Range to output from the entries below: the line containing "makes itself identical with itself." through the line containing "a course through". Set it down exactly, ends included, nothing else.
--- Data provided Enclosed Below ---
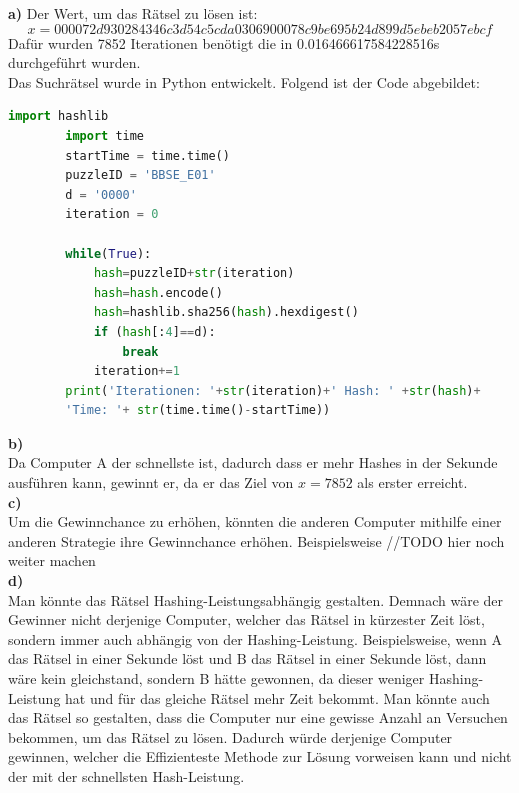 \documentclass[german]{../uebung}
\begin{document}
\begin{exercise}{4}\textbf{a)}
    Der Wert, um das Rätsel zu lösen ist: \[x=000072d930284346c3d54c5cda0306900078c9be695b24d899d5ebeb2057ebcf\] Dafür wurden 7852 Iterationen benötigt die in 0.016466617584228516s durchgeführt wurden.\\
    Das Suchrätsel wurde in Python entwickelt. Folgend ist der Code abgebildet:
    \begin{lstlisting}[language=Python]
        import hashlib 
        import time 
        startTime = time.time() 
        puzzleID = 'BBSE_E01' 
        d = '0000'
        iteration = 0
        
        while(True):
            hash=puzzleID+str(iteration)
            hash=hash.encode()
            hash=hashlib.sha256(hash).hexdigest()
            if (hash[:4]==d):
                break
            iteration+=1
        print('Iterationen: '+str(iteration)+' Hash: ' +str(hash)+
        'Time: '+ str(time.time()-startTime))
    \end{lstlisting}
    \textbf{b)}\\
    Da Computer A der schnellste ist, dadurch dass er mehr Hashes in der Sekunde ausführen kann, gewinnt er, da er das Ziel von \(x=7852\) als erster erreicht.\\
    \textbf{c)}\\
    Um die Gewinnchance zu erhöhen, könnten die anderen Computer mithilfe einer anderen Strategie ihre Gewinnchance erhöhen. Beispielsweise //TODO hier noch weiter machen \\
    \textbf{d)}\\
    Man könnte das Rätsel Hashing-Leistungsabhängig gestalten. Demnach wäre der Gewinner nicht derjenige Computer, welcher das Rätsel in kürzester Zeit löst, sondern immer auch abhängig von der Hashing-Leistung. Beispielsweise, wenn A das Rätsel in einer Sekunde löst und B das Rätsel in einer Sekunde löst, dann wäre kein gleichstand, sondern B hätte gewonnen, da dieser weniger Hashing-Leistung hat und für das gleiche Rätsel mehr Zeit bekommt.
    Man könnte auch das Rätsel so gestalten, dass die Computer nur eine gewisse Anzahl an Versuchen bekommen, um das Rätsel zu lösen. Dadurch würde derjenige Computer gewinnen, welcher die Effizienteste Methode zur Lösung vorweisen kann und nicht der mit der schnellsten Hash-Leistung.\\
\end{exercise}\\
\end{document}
--- End of Enclosed Data provided ---
--- Data provided Enclosed Below ---
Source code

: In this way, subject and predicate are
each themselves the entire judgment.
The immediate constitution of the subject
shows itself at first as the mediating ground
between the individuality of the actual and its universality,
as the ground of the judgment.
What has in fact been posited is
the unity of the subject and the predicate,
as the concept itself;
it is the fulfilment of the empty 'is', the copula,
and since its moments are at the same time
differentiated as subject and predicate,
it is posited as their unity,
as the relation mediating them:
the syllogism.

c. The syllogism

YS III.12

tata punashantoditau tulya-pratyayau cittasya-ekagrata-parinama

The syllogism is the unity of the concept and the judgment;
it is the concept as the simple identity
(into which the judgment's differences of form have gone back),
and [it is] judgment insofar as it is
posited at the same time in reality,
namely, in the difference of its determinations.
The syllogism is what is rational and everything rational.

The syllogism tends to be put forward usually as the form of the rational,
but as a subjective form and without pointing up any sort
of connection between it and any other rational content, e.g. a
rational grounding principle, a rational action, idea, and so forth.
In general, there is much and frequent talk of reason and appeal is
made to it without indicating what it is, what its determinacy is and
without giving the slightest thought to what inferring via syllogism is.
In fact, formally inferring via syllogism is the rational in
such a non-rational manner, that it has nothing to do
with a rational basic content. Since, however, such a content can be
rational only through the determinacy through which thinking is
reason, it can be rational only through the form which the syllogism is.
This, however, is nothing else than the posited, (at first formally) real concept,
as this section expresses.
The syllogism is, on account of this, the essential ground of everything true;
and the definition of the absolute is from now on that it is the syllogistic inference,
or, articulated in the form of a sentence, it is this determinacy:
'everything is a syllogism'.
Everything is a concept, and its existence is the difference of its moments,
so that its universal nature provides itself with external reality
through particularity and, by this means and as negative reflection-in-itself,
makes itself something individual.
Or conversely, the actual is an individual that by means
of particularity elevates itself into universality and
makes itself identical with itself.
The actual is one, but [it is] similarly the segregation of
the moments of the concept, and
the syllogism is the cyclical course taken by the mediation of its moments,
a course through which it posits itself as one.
--- End of Enclosed Data provided ---
--- Data provided Enclosed Below ---
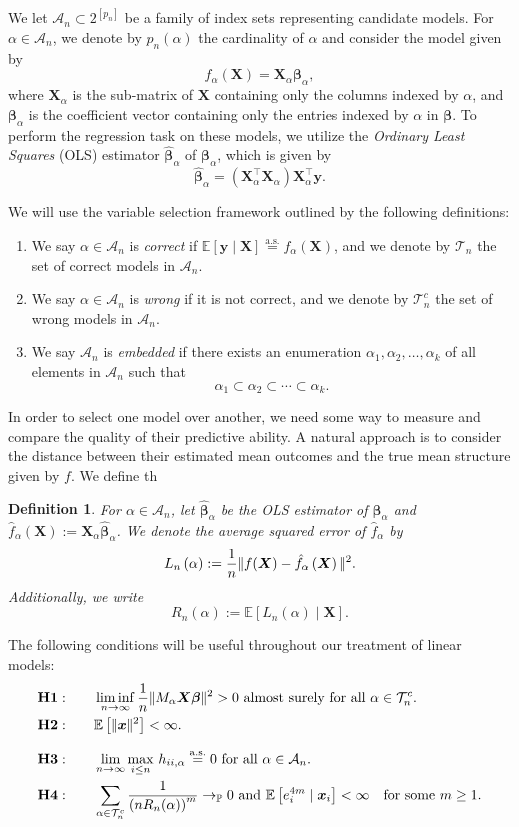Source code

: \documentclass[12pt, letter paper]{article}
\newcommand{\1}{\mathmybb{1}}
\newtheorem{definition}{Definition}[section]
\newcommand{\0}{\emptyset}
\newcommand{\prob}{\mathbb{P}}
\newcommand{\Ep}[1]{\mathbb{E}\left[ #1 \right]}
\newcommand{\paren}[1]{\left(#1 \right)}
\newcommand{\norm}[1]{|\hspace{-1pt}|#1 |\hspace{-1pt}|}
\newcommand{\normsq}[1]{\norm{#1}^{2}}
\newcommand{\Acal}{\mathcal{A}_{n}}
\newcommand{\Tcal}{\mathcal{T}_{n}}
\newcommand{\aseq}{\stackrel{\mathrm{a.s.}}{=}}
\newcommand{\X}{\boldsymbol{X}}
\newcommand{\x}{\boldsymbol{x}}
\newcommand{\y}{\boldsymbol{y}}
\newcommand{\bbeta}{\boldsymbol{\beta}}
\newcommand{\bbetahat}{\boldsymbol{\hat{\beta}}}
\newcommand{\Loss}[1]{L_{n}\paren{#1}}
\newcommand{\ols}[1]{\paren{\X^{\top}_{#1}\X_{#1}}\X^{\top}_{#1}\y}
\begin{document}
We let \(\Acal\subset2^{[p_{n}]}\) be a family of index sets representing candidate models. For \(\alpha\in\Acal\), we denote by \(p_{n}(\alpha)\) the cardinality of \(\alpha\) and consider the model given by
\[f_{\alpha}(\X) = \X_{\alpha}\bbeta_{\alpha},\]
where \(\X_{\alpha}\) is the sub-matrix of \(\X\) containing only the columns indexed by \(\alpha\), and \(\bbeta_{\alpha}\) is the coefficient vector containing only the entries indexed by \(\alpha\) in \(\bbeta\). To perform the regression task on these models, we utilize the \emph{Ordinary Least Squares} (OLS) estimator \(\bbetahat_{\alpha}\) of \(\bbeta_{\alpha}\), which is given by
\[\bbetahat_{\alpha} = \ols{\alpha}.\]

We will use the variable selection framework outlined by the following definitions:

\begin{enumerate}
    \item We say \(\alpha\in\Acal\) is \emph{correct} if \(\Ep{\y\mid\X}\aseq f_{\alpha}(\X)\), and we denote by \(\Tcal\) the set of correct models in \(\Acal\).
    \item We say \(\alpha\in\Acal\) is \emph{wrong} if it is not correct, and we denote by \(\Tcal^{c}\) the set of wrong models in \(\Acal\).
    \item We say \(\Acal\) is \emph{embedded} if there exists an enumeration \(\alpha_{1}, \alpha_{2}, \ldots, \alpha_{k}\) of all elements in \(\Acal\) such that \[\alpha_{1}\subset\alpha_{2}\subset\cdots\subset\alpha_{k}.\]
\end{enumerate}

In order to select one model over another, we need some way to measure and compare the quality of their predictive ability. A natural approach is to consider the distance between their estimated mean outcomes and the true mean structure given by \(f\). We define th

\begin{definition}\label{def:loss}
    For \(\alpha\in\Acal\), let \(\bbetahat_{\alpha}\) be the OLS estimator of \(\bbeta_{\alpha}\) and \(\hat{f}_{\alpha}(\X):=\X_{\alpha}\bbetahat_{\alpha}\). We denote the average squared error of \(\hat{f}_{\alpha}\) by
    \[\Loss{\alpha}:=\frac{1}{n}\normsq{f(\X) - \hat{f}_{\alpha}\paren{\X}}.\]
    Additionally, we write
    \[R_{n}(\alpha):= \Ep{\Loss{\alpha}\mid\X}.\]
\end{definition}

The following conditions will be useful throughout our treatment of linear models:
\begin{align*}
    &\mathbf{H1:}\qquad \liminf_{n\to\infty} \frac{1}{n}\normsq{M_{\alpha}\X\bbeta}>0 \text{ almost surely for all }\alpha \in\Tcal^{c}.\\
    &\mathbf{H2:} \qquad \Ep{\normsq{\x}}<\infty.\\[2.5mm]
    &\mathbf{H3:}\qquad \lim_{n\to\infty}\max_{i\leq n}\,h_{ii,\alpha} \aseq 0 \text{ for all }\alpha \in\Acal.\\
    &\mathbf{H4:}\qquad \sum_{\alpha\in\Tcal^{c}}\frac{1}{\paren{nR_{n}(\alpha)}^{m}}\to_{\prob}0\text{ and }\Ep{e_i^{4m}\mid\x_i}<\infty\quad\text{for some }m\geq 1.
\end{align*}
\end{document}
--- End of Enclosed Data provided ---
* Written reply
makes itself identical with itself.
The actual is one, but [it is] similarly the segregation of
the moments of the concept, and
the syllogism is the cyclical course taken by the mediation of its moments,
a course through which it posits itself as one.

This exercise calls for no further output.